> **WORK ITEM**
An exact repetition of every entry, with no images, is the required answer.

> **MATERIAL SUPPLIED**
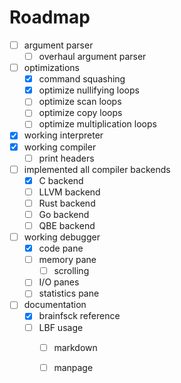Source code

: # Roadmap

- [ ] argument parser
	- [ ] overhaul argument parser
- [ ] optimizations
	- [x] command squashing
	- [x] optimize nullifying loops
	- [ ] optimize scan loops
	- [ ] optimize copy loops
	- [ ] optimize multiplication loops
- [x] working interpreter
- [x] working compiler
	- [ ] print headers
- [ ] implemented all compiler backends
	- [x] C backend
	- [ ] LLVM backend
	- [ ] Rust backend
	- [ ] Go backend
	- [ ] QBE backend
- [ ] working debugger
	- [x] code pane
	- [ ] memory pane
		- [ ] scrolling
	- [ ] I/O panes
	- [ ] statistics pane
- [ ] documentation
	- [x] brainfsck reference
	- [ ] LBF usage
		- [ ] markdown
		- [ ] manpage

> **RESULT**
Source code

: # Roadmap

- [ ] argument parser
	- [ ] overhaul argument parser
- [ ] optimizations
	- [x] command squashing
	- [x] optimize nullifying loops
	- [ ] optimize scan loops
	- [ ] optimize copy loops
	- [ ] optimize multiplication loops
- [x] working interpreter
- [x] working compiler
	- [ ] print headers
- [ ] implemented all compiler backends
	- [x] C backend
	- [ ] LLVM backend
	- [ ] Rust backend
	- [ ] Go backend
	- [ ] QBE backend
- [ ] working debugger
	- [x] code pane
	- [ ] memory pane
		- [ ] scrolling
	- [ ] I/O panes
	- [ ] statistics pane
- [ ] documentation
	- [x] brainfsck reference
	- [ ] LBF usage
		- [ ] markdown
		- [ ] manpage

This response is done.